Any ideas or help would be much appreciated. We seem to be running into a lot of prefinished white millwork. I have previously been able to mix my own putty, Dap 33, whiting, and universal color. Now I've run into even whiter millwork and everything I try to mix is still to gray. Premixed is to gray, tried various combinations, can't find a good combination. Any help or ideas would be much appreciated.


----------



## Jmayspaint (Mar 26, 2013)

Top the holes off with extra white caulk?


----------



## woodcoyote (Dec 30, 2012)

What products are you currently using that are premixed?


----------



## Oden (Feb 8, 2012)

The mgf is gonna have a filler same as they would have the Touchup paint. It shoud have came with the millwork actually. And I'm assuming new construction here. Contact the mfg of the millwork is all.
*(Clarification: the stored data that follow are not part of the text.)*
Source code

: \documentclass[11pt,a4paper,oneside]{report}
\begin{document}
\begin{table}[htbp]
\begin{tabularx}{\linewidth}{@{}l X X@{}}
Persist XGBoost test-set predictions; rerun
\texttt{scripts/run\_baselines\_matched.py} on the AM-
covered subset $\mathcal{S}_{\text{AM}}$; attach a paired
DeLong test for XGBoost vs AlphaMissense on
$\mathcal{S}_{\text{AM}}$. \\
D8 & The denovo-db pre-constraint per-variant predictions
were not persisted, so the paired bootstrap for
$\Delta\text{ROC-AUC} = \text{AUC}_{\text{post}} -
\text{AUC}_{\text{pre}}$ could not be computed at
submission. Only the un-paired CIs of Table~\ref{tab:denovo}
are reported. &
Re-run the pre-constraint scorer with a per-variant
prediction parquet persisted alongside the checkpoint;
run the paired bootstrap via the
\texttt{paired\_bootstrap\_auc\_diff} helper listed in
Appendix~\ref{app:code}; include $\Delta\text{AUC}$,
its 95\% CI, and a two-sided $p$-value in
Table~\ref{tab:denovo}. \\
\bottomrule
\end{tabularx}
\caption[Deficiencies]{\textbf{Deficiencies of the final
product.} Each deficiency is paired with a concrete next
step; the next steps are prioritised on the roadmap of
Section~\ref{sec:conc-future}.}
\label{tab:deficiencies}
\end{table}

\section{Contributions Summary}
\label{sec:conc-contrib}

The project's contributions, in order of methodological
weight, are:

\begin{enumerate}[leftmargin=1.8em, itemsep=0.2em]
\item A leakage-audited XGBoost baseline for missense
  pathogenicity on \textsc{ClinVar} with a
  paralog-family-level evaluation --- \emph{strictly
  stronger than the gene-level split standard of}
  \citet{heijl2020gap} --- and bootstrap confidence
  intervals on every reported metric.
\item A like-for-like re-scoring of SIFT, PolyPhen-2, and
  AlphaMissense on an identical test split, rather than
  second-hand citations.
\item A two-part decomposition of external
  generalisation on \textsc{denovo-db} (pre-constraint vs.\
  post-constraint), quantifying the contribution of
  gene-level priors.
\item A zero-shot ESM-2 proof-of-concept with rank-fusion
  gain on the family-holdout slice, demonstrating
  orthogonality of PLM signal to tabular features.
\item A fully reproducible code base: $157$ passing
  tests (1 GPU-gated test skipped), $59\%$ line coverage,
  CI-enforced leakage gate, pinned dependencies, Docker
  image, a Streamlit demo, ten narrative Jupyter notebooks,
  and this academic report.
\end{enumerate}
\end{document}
And if not new construction. Well. The holes have been here this long......


----------



## Phinnster (Feb 20, 2013)

F p o e brushing putty


----------



## MixMaster (Dec 13, 2010)

We tried caulk, it leaves a half moon after wiping it clean with a damp rag, Old Masters white wax sticks add about 25% of time to putty a complete house. As far as the prefinishing company supplying anything to fill the nail holes that is pretty much a useless venture. It is new home construction, man I hate prefinished MDF, or MDF in general. We are also looking at a few Gemini products and will keep updating.


----------



## Stretch67 (Oct 7, 2013)

Run into this a lot myself. We special order from Color Putty. Just actually got 12 of the big jars yesterday. It's called Pure White. I'll check the label to see exactly where it came from when I get to shop.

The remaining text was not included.